XOXO Exhibit: A Place to Honor the Impact We Have On One Another

By Sara Schonwald, founder of commitkindess.com, a website that encourages people to share acts of kindness that strangers commit for them.

It was a moment made to post on Commit Kindness (commitkindness.com). And it happened when my children and I were on our way to XOXO: An Exhibit About Love & Forgiveness at Minnesota Children’s Museum to explore the connections between the exhibit and Commit Kindness.

We visited the XOXO exhibit the day of the Twin Cities Marathon. This meant that our usual route was closed and we were redirected through downtown St. Paul, a maze of one-ways and buildings that remain mostly unfamiliar to me. To complicate things, I had accidentally left my cell phone at home, so I couldn’t rely on Siri to guide the way. Hence, our run-in with the directions-offering stranger.

The Commit Kindness moment would read something like this: “Thank you for stopping on that windy day when I pulled over to ask you for directions. You weren’t exactly sure about the street names, but you knew the general direction we needed to head and smiled when you told us. You helped us turn a feeling of ‘lost’ into a feeling of adventure.”

What a fitting way to begin our visit to the XOXO exhibit.

Noticing Ourselves & One Another

Paying attention to ourselves and one another, and the impact we have on each other, is the theme of the XOXO exhibit. It’s also the theme of Commit Kindness.

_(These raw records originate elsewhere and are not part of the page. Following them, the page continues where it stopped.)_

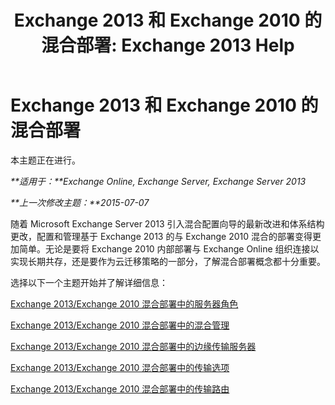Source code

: ﻿---
title: 'Exchange 2013 和 Exchange 2010 的混合部署: Exchange 2013 Help'
TOCTitle: Exchange 2013 和 Exchange 2010 的混合部署
ms:assetid: f865ee1e-ecad-468b-9497-357895900d33
ms:mtpsurl: https://technet.microsoft.com/zh-cn/library/Dn393967(v=EXCHG.150)
ms:contentKeyID: 59636473
ms.date: 01/11/2018
mtps_version: v=EXCHG.150
ms.translationtype: HT
---

# Exchange 2013 和 Exchange 2010 的混合部署

本主题正在进行。  

_**适用于：**Exchange Online, Exchange Server, Exchange Server 2013_

_**上一次修改主题：**2015-07-07_

随着 Microsoft Exchange Server 2013 引入混合配置向导的最新改进和体系结构更改，配置和管理基于 Exchange 2013 的与 Exchange 2010 混合的部署变得更加简单。无论是要将 Exchange 2010 内部部署与 Exchange Online 组织连接以实现长期共存，还是要作为云迁移策略的一部分，了解混合部署概念都十分重要。

选择以下一个主题开始并了解详细信息：

[Exchange 2013/Exchange 2010 混合部署中的服务器角色](server-roles-in-exchange-2013-exchange-2010-hybrid-deployments-exchange-2013-help.md)

[Exchange 2013/Exchange 2010 混合部署中的混合管理](hybrid-management-in-exchange-2013-exchange-2010-hybrid-deployments-exchange-2013-help.md)

[Exchange 2013/Exchange 2010 混合部署中的边缘传输服务器](edge-transport-servers-in-exchange-2013-exchange-2010-hybrid-deployments-exchange-2013-help.md)

[Exchange 2013/Exchange 2010 混合部署中的传输选项](transport-options-in-exchange-2013-exchange-2010-hybrid-deployments-exchange-2013-help.md)

[Exchange 2013/Exchange 2010 混合部署中的传输路由](transport-routing-in-exchange-2013-exchange-2010-hybrid-deployments-exchange-2013-help.md)

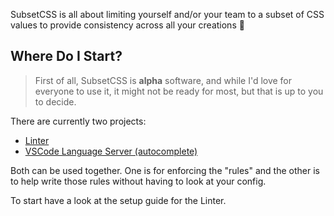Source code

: SubsetCSS is all about limiting yourself and/or your team to a subset of CSS values
to provide consistency across all your creations 🎉

## Where Do I Start?

> First of all, SubsetCSS is **alpha** software, and while I'd love for everyone to use it, it might not
> be ready for most, but that is up to you to decide.

There are currently two projects:

- [Linter](https://github.com/subsetcss/linter)
- [VSCode Language Server (autocomplete)](https://github.com/subsetcss/vscode-language-server)

Both can be used together. One is for enforcing the "rules" and the other is to help write those
rules without having to look at your config.

To start have a look at the setup guide for the Linter.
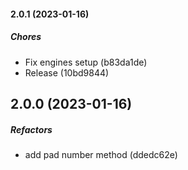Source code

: #### 2.0.1 (2023-01-16)

##### Chores

*  Fix engines setup (b83da1de)
*  Release (10bd9844)

## 2.0.0 (2023-01-16)

##### Refactors

*  add pad number method (ddedc62e)

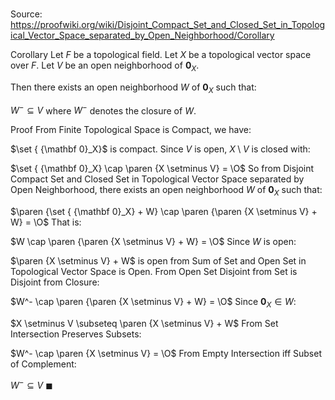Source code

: # 

Source: https://proofwiki.org/wiki/Disjoint_Compact_Set_and_Closed_Set_in_Topological_Vector_Space_separated_by_Open_Neighborhood/Corollary

Corollary
Let $F$ be a topological field.
Let $X$ be a topological vector space over $F$.
Let $V$ be an open neighborhood of ${\mathbf 0}_X$.

Then there exists an open neighborhood $W$ of ${\mathbf 0}_X$ such that: 

$W^- \subseteq V$
where $W^-$ denotes the closure of $W$.


Proof
From Finite Topological Space is Compact, we have: 

$\set { {\mathbf 0}_X}$ is compact.
Since $V$ is open, $X \setminus V$ is closed with: 

$\set { {\mathbf 0}_X} \cap \paren {X \setminus V} = \O$
So from Disjoint Compact Set and Closed Set in Topological Vector Space separated by Open Neighborhood, there exists an open neighborhood $W$ of ${\mathbf 0}_X$ such that: 

$\paren {\set { {\mathbf 0}_X} + W} \cap \paren {\paren {X \setminus V} + W} = \O$
That is: 

$W \cap \paren {\paren {X \setminus V} + W} = \O$
Since $W$ is open: 

$\paren {X \setminus V} + W$ is open
from Sum of Set and Open Set in Topological Vector Space is Open.
From Open Set Disjoint from Set is Disjoint from Closure: 

$W^- \cap \paren {\paren {X \setminus V} + W} = \O$
Since ${\mathbf 0}_X \in W$: 

$X \setminus V \subseteq \paren {X \setminus V} + W$
From Set Intersection Preserves Subsets: 

$W^- \cap \paren {X \setminus V} = \O$
From Empty Intersection iff Subset of Complement: 

$W^- \subseteq V$
$\blacksquare$





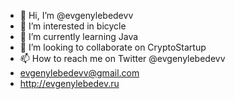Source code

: - 👋 Hi, I’m @evgenylebedevv
- 👀 I’m interested in bicycle
- 🌱 I’m currently learning Java
- 💞️ I’m looking to collaborate on CryptoStartup
- 📫 How to reach me on Twitter @evgenylebedevv
- evgenylebedevv@gmail.com 
- http://evgenylebedev.ru

<!---
evgenylebedevv/evgenylebedevv is a ✨ special ✨ repository because its `README.md` (this file) appears on your GitHub profile.
You can click the Preview link to take a look at your changes.
--->

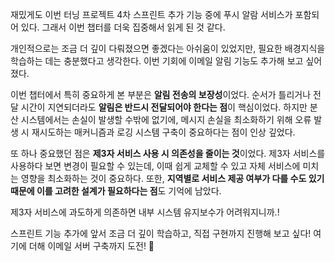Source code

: 재밌게도 이번 터닝 프로젝트 4차 스프린트 추가 기능 중에 푸시 알람 서비스가 포함되어 있다. 그래서 이번 챕터를 더욱 집중해서 읽게 된 것 같다.

개인적으로는 조금 더 깊이 다뤄졌으면 좋겠다는 아쉬움이 있었지만, 필요한 배경지식을 학습하는 데는 충분했다고 생각한다. 이번 기회에 이메일 알림 기능도 추가해 보고 싶어졌다.

이번 챕터에서 특히 중요하게 본 부분은 **알림 전송의 보장성**이었다. 순서가 틀리거나 전달 시간이 지연되더라도 **알림은 반드시 전달되어야 한다는 점**이 핵심이었다. 하지만 분산 시스템에서는 손실이 발생할 수밖에 없기에, 메시지 손실을 최소화하기 위해 오류 발생 시 재시도하는 매커니즘과 로깅 시스템 구축이 중요하다는 점이 인상 깊었다.

또 하나 중요했던 점은 **제3자 서비스 사용 시 의존성을 줄이는 것**이었다. 제3자 서비스를 사용하다 보면 변경이 필요할 수 있는데, 이때 쉽게 교체할 수 있고 자체 서비스에 미치는 영향을 최소화하는 것이 중요하다. 또한, **지역별로 서비스 제공 여부가 다를 수도 있기 때문에 이를 고려한 설계가 필요하다는 점**도 기억에 남았다.

제3자 서비스에 과도하게 의존하면 내부 시스템 유지보수가 어려워지니까.!

스프린트 기능 추가에 앞서 조금 더 깊이 학습하고, 직접 구현까지 진행해 보고 싶다! 여기에 더해 이메일 서버 구축까지 도전! 🚀
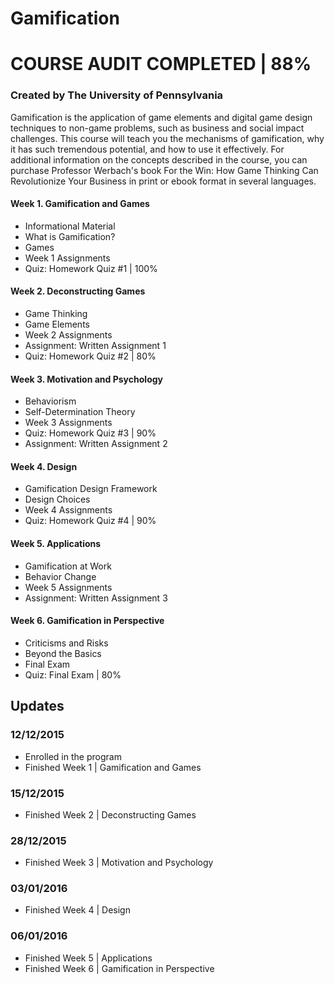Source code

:# Gamification

# COURSE AUDIT COMPLETED | 88%

### Created by The University of Pennsylvania
Gamification is the application of game elements and digital game design techniques to non-game problems, such as business and social impact challenges. This course will teach you the mechanisms of gamification, why it has such tremendous potential, and how to use it effectively. For additional information on the concepts described in the course, you can purchase Professor Werbach's book For the Win: How Game Thinking Can Revolutionize Your Business in print or ebook format in several languages.

#### Week 1. Gamification and Games
- Informational Material
- What is Gamification?
- Games
- Week 1 Assignments
- Quiz: Homework Quiz #1 | 100%

#### Week 2. Deconstructing Games
- Game Thinking
- Game Elements
- Week 2 Assignments
- Assignment: Written Assignment 1
- Quiz: Homework Quiz #2 | 80%

#### Week 3. Motivation and Psychology
- Behaviorism
- Self-Determination Theory
- Week 3 Assignments
- Quiz: Homework Quiz #3 | 90%
- Assignment: Written Assignment 2

#### Week 4. Design
- Gamification Design Framework
- Design Choices
- Week 4 Assignments
- Quiz: Homework Quiz #4 | 90%

#### Week 5. Applications
- Gamification at Work
- Behavior Change
- Week 5 Assignments
- Assignment: Written Assignment 3

#### Week 6. Gamification in Perspective
- Criticisms and Risks
- Beyond the Basics
- Final Exam
- Quiz: Final Exam | 80%

## Updates
### 12/12/2015
- Enrolled in the program
- Finished Week 1 | Gamification and Games

### 15/12/2015
- Finished Week 2 | Deconstructing Games

### 28/12/2015
- Finished Week 3 | Motivation and Psychology

### 03/01/2016
- Finished Week 4 | Design

### 06/01/2016
- Finished Week 5 | Applications
- Finished Week 6 | Gamification in Perspective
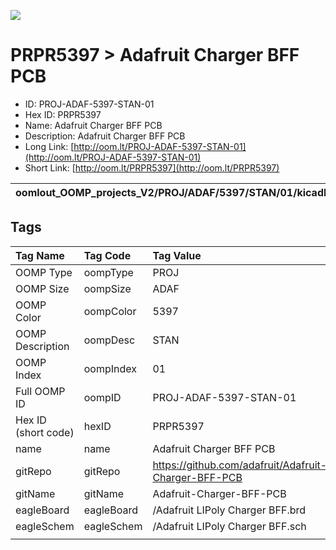 


  
![][im]
# PRPR5397 > Adafruit Charger BFF PCB

- ID: PROJ-ADAF-5397-STAN-01
- Hex ID: PRPR5397
- Name: Adafruit Charger BFF PCB
- Description: Adafruit Charger BFF PCB
- Long Link: [http://oom.lt/PROJ-ADAF-5397-STAN-01](http://oom.lt/PROJ-ADAF-5397-STAN-01)
- Short Link: [http://oom.lt/PRPR5397](http://oom.lt/PRPR5397)
  

|oomlout_OOMP_projects_V2/PROJ/ADAF/5397/STAN/01/kicadPcb3dFront.png|oomlout_OOMP_projects_V2/PROJ/ADAF/5397/STAN/01/kicadPcb3dBack.png|oomlout_OOMP_projects_V2/PROJ/ADAF/5397/STAN/01/kicadPcb3d.png||
| :---: | :---: | :---: | :---: |

## Tags
  

|Tag Name|Tag Code|Tag Value|
| :--- | :--- | :--- |
|OOMP Type|oompType|PROJ|
|OOMP Size|oompSize|ADAF|
|OOMP Color|oompColor|5397|
|OOMP Description|oompDesc|STAN|
|OOMP Index|oompIndex|01|
|Full OOMP ID|oompID|PROJ-ADAF-5397-STAN-01|
|Hex ID (short code)|hexID|PRPR5397|
|name|name|Adafruit Charger BFF PCB|
|gitRepo|gitRepo|https://github.com/adafruit/Adafruit-Charger-BFF-PCB|
|gitName|gitName|Adafruit-Charger-BFF-PCB|
|eagleBoard|eagleBoard|/Adafruit LIPoly Charger BFF.brd|
|eagleSchem|eagleSchem|/Adafruit LIPoly Charger BFF.sch|
||||



[im]: PROJ/ADAF/5397/STAN/01/kicadPcb3d_450.png
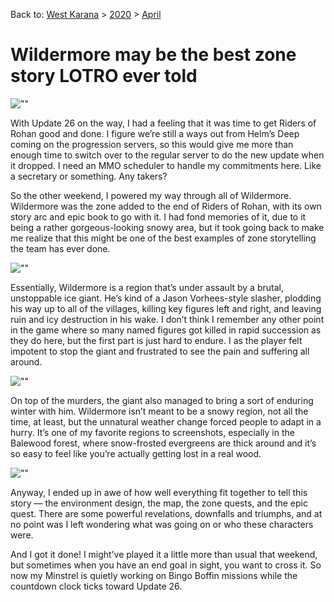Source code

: Back to: [West Karana](/posts/westkarana.md) > [2020](/posts/2020/westkarana.md) > [April](./westkarana.md)
# Wildermore may be the best zone story LOTRO ever told

![\"\"](\"https://biobreak.files.wordpress.com/2020/04/w0.jpg?w=636&h=358\")


With Update 26 on the way, I had a feeling that it was time to get Riders of Rohan good and done. I figure we’re still a ways out from Helm’s Deep coming on the progression servers, so this would give me more than enough time to switch over to the regular server to do the new update when it dropped. I need an MMO scheduler to handle my commitments here. Like a secretary or something. Any takers?


So the other weekend, I powered my way through all of Wildermore. Wildermore was the zone added to the end of Riders of Rohan, with its own story arc and epic book to go with it. I had fond memories of it, due to it being a rather gorgeous-looking snowy area, but it took going back to make me realize that this might be one of the best examples of zone storytelling the team has ever done.


![\"\"](\"https://biobreak.files.wordpress.com/2020/04/w1-2.jpg?w=636&h=358\")


Essentially, Wildermore is a region that’s under assault by a brutal, unstoppable ice giant. He’s kind of a Jason Vorhees-style slasher, plodding his way up to all of the villages, killing key figures left and right, and leaving ruin and icy destruction in his wake. I don’t think I remember any other point in the game where so many named figures got killed in rapid succession as they do here, but the first part is just hard to endure. I as the player felt impotent to stop the giant and frustrated to see the pain and suffering all around.


![\"\"](\"https://biobreak.files.wordpress.com/2020/04/w2-2.jpg?w=636&h=358\")


On top of the murders, the giant also managed to bring a sort of enduring winter with him. Wildermore isn’t meant to be a snowy region, not all the time, at least, but the unnatural weather change forced people to adapt in a hurry. It’s one of my favorite regions to screenshots, especially in the Balewood forest, where snow-frosted evergreens are thick around and it’s so easy to feel like you’re actually getting lost in a real wood.


![\"\"](\"https://biobreak.files.wordpress.com/2020/04/w4-1.jpg?w=636&h=385\")


Anyway, I ended up in awe of how well everything fit together to tell this story — the environment design, the map, the zone quests, and the epic quest. There are some powerful revelations, downfalls and triumphs, and at no point was I left wondering what was going on or who these characters were.


And I got it done! I might’ve played it a little more than usual that weekend, but sometimes when you have an end goal in sight, you want to cross it. So now my Minstrel is quietly working on Bingo Boffin missions while the countdown clock ticks toward Update 26.


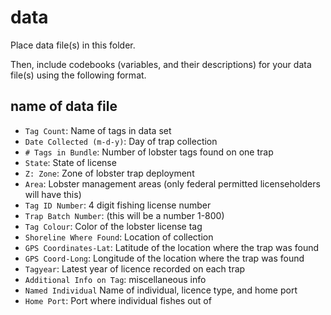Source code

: # data

Place data file(s) in this folder.

Then, include codebooks (variables, and their descriptions) for your data file(s) using the following format.

## name of data file

- `Tag Count`: Name of tags in data set 
- `Date Collected (m-d-y)`: Day of trap collection 
- `# Tags in Bundle`: Number of lobster tags found on one trap   
- `State`: State of license 
- `Z: Zone`: Zone of lobster trap deployment 
- `Area`: Lobster management areas (only federal permitted licenseholders will have this)
- `Tag ID Number`: 4 digit fishing license number 
- `Trap Batch Number`: (this will be a number 1-800)
- `Tag Colour`: Color of the lobster license tag
- `Shoreline Where Found`: Location of collection 
- `GPS Coordinates-Lat`: Latitude of the location where the trap was found
- `GPS Coord-Long`: Longitude of the location where the trap was found
- `Tagyear`: Latest year of licence recorded on each trap   
- `Additional Info on Tag`: miscellaneous info
- `Named Individual` Name of individual, licence type, and home port
- `Home Port`: Port where individual fishes out of
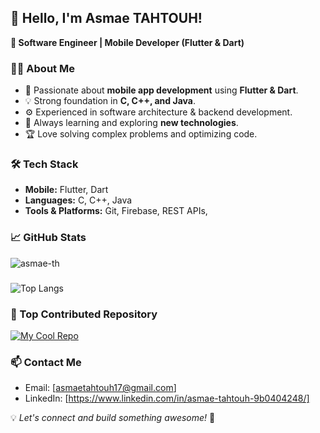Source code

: ## 👋 Hello, I'm Asmae TAHTOUH!

**🚀 Software Engineer | Mobile Developer (Flutter & Dart)**

### 👨‍💻 About Me
- 📱 Passionate about **mobile app development** using **Flutter & Dart**.
- 💡 Strong foundation in **C, C++, and Java**.
- ⚙️ Experienced in software architecture & backend development.
- 🚀 Always learning and exploring **new technologies**.
- 🏆 Love solving complex problems and optimizing code.

### 🛠️ Tech Stack
- **Mobile:** Flutter, Dart
- **Languages:** C, C++, Java
- **Tools & Platforms:** Git, Firebase, REST APIs, 

### 📈 GitHub Stats
![asmae-th](https://github-readme-stats.vercel.app/api?username=asmae-th&show_icons=true&theme=radical)
###
![Top Langs](https://github-readme-stats.vercel.app/api/top-langs/?username=asmae-th&layout=compact&theme=radical)

### 🚀 Top Contributed Repository

[![My Cool Repo](https://github-readme-stats.vercel.app/api/pin/?username=asmae-th&repo=repoName)](https://github.com/asmae-th/repoName)


###




### 📫 Contact Me
- Email: [asmaetahtouh17@gmail.com]
- LinkedIn: [https://www.linkedin.com/in/asmae-tahtouh-9b0404248/]

💡 *Let's connect and build something awesome!* 🚀

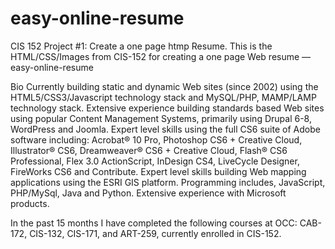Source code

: # easy-online-resume
CIS 152 Project #1: Create a one page htmp Resume.
This is the HTML/CSS/Images from CIS-152 for creating a one page Web resume — 
easy-online-resume

Bio
Currently building static and dynamic Web sites (since 2002) using the HTML5/CSS3/Javascript technology stack and MySQL/PHP, MAMP/LAMP technology stack. Extensive experience building standards based Web sites using popular Content Management Systems, primarily using Drupal 6-8, WordPress and Joomla. Expert level skills using the full CS6 suite of Adobe software including: Acrobat® 10 Pro, Photoshop CS6 + Creative Cloud, Illustrator® CS6, Dreamweaver® CS6 + Creative Cloud, Flash® CS6 Professional, Flex 3.0 ActionScript, InDesign CS4, LiveCycle Designer, FireWorks CS6 and Contribute. Expert level skills building Web mapping applications using the ESRI GIS platform. Programming includes, JavaScript, PHP/MySql, Java and Python. Extensive experience with Microsoft products.

In the past 15 months I have completed the following courses at OCC: CAB-172, CIS-132, CIS-171, and ART-259, currently enrolled in CIS-152.
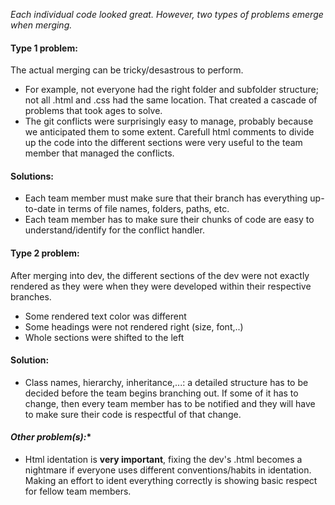 _Each individual code looked great. However, two types of problems emerge when merging._

#### **Type 1 problem:**
The actual merging can be tricky/desastrous to perform.
* For example, not everyone had the right folder and subfolder structure; not all .html and .css had the same location. That created a cascade of problems that took ages to solve.
* The git conflicts were surprisingly easy to manage, probably because we anticipated them to some extent. Carefull html comments to divide up the code into the different sections were very useful to the team member that managed the conflicts.  
#### **Solutions:**
* Each team member must make sure that their branch has everything up-to-date in terms of file names, folders, paths, etc.
* Each team member has to make sure their chunks of code are easy to understand/identify for the conflict handler.


#### **Type 2 problem:**
After merging into dev, the different sections of the dev were not exactly rendered as they were when they were developed within their respective branches.
* Some rendered text color was different
* Some headings were not rendered right (size, font,..)
* Whole sections were shifted to the left
#### **Solution:**
* Class names, hierarchy, inheritance,...: a detailed structure has to be decided before the team begins branching out. If some of it has to change, then every team member has to be notified and they will have to make sure their code is respectful of that change.


#### *Other problem(s):**
* Html identation is **very important**, fixing the dev's .html becomes a nightmare if everyone uses different conventions/habits in identation. Making an effort to ident everything correctly is showing basic respect for fellow team members.

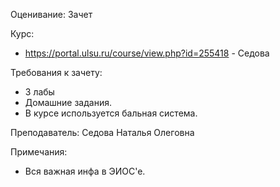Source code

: Оценивание: Зачет

Курс:
- https://portal.ulsu.ru/course/view.php?id=255418 - Седова

Требования к зачету: 
- 3 лабы
- Домашние задания.
- В курсе используется бальная система.

Преподаватель: Седова Наталья Олеговна

Примечания:
- Вся важная инфа в ЭИОС'е.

Like Commit Kindness, the XOXO exhibit invites us to reflect on a time when someone did something kind for us. Visitors are asked to write down and post these moments on a wall.  One visitor wrote: “When my mom and dad read me stories at bedtime.” Another shared, “Give me hugs.”

Notice that the prompt does not ask visitors to write about a time when they attempted to be kind to someone else. This nuance is critical, especially in this moment in time.

The Platinum Rule

This activity highlights the difference between the Golden Rule and the Platinum Rule. While the Golden Rule teaches us to treat others the way we want to be treated, the Platinum Rule teaches us to treat others the way they want to be treated. The Platinum Rule reminds us not to assume that what we intend to be kind will always land in a way that the other person experiences as kind.

For example, when my son was four-years-old, his “love language” was tackling. The more he liked someone, the more he wanted to show his affection by tackling them. My then-seven-year-old daughter didn’t appreciate this. When I asked my son if he’d like it if his sister were to tackle him, his answer was immediate: “Of course.”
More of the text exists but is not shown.